The primary difference in this test case is how we're making the request to the Airport Gap API. Because the endpoint is a POST request, we need to tweak how we use the t.request method from TestCafe. In our first example, we made a GET request so we could use a string as the parameter. For non-GET requests, we need to set an object to tell TestCafe which HTTP method to use. For this test, we'll set an object with three parameters:
url: The URL where TestCafe will make the request.method: The HTTP method to use for the request.body: The request body to send over to the API.
One thing to note is since we're testing a JSON API, we can use a regular JavaScript object as the request body. TestCafe will automatically set the appropriate request headers over to the Airport Gap API.
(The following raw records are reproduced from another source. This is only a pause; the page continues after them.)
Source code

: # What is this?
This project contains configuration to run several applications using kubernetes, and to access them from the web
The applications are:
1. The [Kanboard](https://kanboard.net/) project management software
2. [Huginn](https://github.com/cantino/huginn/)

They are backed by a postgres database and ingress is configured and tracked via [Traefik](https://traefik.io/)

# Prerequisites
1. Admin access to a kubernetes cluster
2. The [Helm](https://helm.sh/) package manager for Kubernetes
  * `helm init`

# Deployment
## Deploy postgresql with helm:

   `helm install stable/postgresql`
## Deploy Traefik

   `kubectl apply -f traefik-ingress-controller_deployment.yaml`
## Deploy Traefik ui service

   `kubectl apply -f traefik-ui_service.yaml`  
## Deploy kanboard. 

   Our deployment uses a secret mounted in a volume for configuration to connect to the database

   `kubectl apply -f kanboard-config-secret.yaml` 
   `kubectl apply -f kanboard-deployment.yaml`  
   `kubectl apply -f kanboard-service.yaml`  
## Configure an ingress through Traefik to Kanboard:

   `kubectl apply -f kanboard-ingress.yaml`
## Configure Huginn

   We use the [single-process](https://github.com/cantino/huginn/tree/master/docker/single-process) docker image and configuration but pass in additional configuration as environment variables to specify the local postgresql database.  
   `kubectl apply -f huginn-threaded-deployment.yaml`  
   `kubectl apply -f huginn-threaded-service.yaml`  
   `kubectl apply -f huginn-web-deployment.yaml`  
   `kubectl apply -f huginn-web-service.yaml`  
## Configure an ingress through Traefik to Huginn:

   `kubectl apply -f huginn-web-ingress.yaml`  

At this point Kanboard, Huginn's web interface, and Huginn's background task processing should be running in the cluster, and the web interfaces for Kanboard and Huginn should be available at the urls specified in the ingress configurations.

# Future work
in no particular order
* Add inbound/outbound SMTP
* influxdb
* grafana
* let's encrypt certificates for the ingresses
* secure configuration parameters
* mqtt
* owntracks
Besides the different use of the t.request method, everything else should look familiar. We're making a few assertions to check the response status code and spot-checking some of the attribute values inside the response body. You might not want to run these kinds of tests if your API data changes frequently, but they're included in this example for simplicity.
After seeing how POST requests work in TestCafe API tests, it's time to execute them to verify that it's working as intended. You can run the tests as we did before:
npx testcafe chrome:headless airports.test.js
Now you have two test scenarios and two successful test results for different API requests and endpoints if everything worked well:
Setting request headers for authentication
The examples shown so far run tests against public API endpoints that don't require authentication. However, the Airport Gap API has a few endpoints that do require authentication. One such endpoint that requires authentication is POST /favorites. This endpoint allows an Airport Gap user to save their favorite airports and personal notes to look up later in their account.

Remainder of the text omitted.